Study material ->
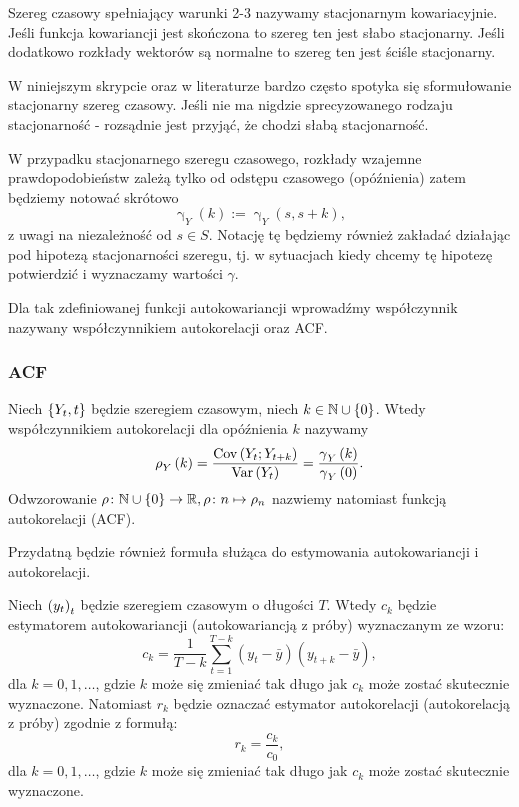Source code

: \documentclass[10pt,a4paper]{book}
\newcommand{\tsAutoCovariance}[3][\gamma]{\operatorname{#1}_{#2} \left({#3}\right)}
\newcommand{\tsAutoCorellation}[3][\rho]{\operatorname{#1}_{#2} \left({#3}\right)}
\begin{document}
\begin{remark}
Szereg czasowy spełniający warunki 2-3 nazywamy stacjonarnym kowariacyjnie. Jeśli funkcja kowariancji jest skończona to szereg ten jest słabo stacjonarny. Jeśli dodatkowo rozkłady wektorów są normalne to szereg ten jest ściśle stacjonarny.
\end{remark}

\begin{remark}
W niniejszym skrypcie oraz w literaturze bardzo często spotyka się sformułowanie stacjonarny szereg czasowy. Jeśli nie ma nigdzie sprecyzowanego rodzaju stacjonarność - rozsądnie jest przyjąć, że chodzi słabą stacjonarność.
\end{remark}

\begin{remark}
W przypadku stacjonarnego szeregu czasowego, rozkłady wzajemne prawdopodobieństw zależą tylko od odstępu czasowego (opóźnienia) zatem będziemy notować skrótowo 
$$
\tsAutoCovariance{Y}{k} := \tsAutoCovariance{Y}{s,s+k},
$$
z uwagi na niezależność od $s \in S$. Notację tę będziemy również zakładać działając pod hipotezą stacjonarności szeregu, tj. w sytuacjach kiedy chcemy tę hipotezę potwierdzić i wyznaczamy wartości $\gamma$.
\end{remark}

Dla tak zdefiniowanej funkcji autokowariancji wprowadźmy współczynnik nazywany współczynnikiem autokorelacji oraz ACF.

\subsubsection{ACF}

\begin{definition}
Niech $\left\lbrace {{Y_t}, {t}} \right\rbrace$ będzie szeregiem czasowym, niech $k \in \mathbb{N} \cup \left\lbrace {0} \right\rbrace $. Wtedy współczynnikiem autokorelacji dla opóźnienia $k$ nazywamy
$$
\tsAutoCorellation{Y}{k}= \frac{\Covariance{Y_t}{Y_{t+k}}}{\Variance{Y_t}} = \frac{\tsAutoCovariance{Y}{k} }{\tsAutoCovariance{Y}{0}}.
$$
Odwzorowanie $\rho\colon \mathbb{N} \cup \left\lbrace {0} \right\rbrace \to \mathbb{R},  \rho \colon n \mapsto \rho_n$ nazwiemy natomiast funkcją autokorelacji (ACF).
\end{definition}

Przydatną będzie również formuła służąca do estymowania autokowariancji i autokorelacji.

\begin{definition}
Niech $\left( {y_t} \right)_{t}^{}$ będzie szeregiem czasowym o długości $T$. Wtedy $c_k$ będzie estymatorem autokowariancji (autokowariancją z próby) wyznaczanym ze wzoru:
$$
c_k = \frac{1}{T-k}	 \sum_{t=1}^{T-k} (y_t - \bar{y}) (y_{t+k} - \bar{y}),
$$
dla $k = 0,1, \ldots$, gdzie $k$ może się zmieniać tak długo jak $c_k$ może zostać skutecznie wyznaczone.
Natomiast $r_k$ będzie oznaczać estymator autokorelacji (autokorelacją z próby) zgodnie z formułą:
$$
r_k = \frac{c_k}{c_0},
$$
dla $k = 0,1, \ldots$, gdzie $k$ może się zmieniać tak długo jak $c_k$ może zostać skutecznie wyznaczone.
\end{definition}
\end{document}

What to produce ->
If an entry holds a picture, leave that picture out, and transcribe the rest of the listing above exactly.

Answer below ->
Source code

: \documentclass[10pt,a4paper]{book}
\newcommand{\tsAutoCovariance}[3][\gamma]{\operatorname{#1}_{#2} \left({#3}\right)}
\newcommand{\tsAutoCorellation}[3][\rho]{\operatorname{#1}_{#2} \left({#3}\right)}
\begin{document}
\begin{remark}
Szereg czasowy spełniający warunki 2-3 nazywamy stacjonarnym kowariacyjnie. Jeśli funkcja kowariancji jest skończona to szereg ten jest słabo stacjonarny. Jeśli dodatkowo rozkłady wektorów są normalne to szereg ten jest ściśle stacjonarny.
\end{remark}

\begin{remark}
W niniejszym skrypcie oraz w literaturze bardzo często spotyka się sformułowanie stacjonarny szereg czasowy. Jeśli nie ma nigdzie sprecyzowanego rodzaju stacjonarność - rozsądnie jest przyjąć, że chodzi słabą stacjonarność.
\end{remark}

\begin{remark}
W przypadku stacjonarnego szeregu czasowego, rozkłady wzajemne prawdopodobieństw zależą tylko od odstępu czasowego (opóźnienia) zatem będziemy notować skrótowo 
$$
\tsAutoCovariance{Y}{k} := \tsAutoCovariance{Y}{s,s+k},
$$
z uwagi na niezależność od $s \in S$. Notację tę będziemy również zakładać działając pod hipotezą stacjonarności szeregu, tj. w sytuacjach kiedy chcemy tę hipotezę potwierdzić i wyznaczamy wartości $\gamma$.
\end{remark}

Dla tak zdefiniowanej funkcji autokowariancji wprowadźmy współczynnik nazywany współczynnikiem autokorelacji oraz ACF.

\subsubsection{ACF}

\begin{definition}
Niech $\left\lbrace {{Y_t}, {t}} \right\rbrace$ będzie szeregiem czasowym, niech $k \in \mathbb{N} \cup \left\lbrace {0} \right\rbrace $. Wtedy współczynnikiem autokorelacji dla opóźnienia $k$ nazywamy
$$
\tsAutoCorellation{Y}{k}= \frac{\Covariance{Y_t}{Y_{t+k}}}{\Variance{Y_t}} = \frac{\tsAutoCovariance{Y}{k} }{\tsAutoCovariance{Y}{0}}.
$$
Odwzorowanie $\rho\colon \mathbb{N} \cup \left\lbrace {0} \right\rbrace \to \mathbb{R},  \rho \colon n \mapsto \rho_n$ nazwiemy natomiast funkcją autokorelacji (ACF).
\end{definition}

Przydatną będzie również formuła służąca do estymowania autokowariancji i autokorelacji.

\begin{definition}
Niech $\left( {y_t} \right)_{t}^{}$ będzie szeregiem czasowym o długości $T$. Wtedy $c_k$ będzie estymatorem autokowariancji (autokowariancją z próby) wyznaczanym ze wzoru:
$$
c_k = \frac{1}{T-k}	 \sum_{t=1}^{T-k} (y_t - \bar{y}) (y_{t+k} - \bar{y}),
$$
dla $k = 0,1, \ldots$, gdzie $k$ może się zmieniać tak długo jak $c_k$ może zostać skutecznie wyznaczone.
Natomiast $r_k$ będzie oznaczać estymator autokorelacji (autokorelacją z próby) zgodnie z formułą:
$$
r_k = \frac{c_k}{c_0},
$$
dla $k = 0,1, \ldots$, gdzie $k$ może się zmieniać tak długo jak $c_k$ może zostać skutecznie wyznaczone.
\end{definition}
\end{document}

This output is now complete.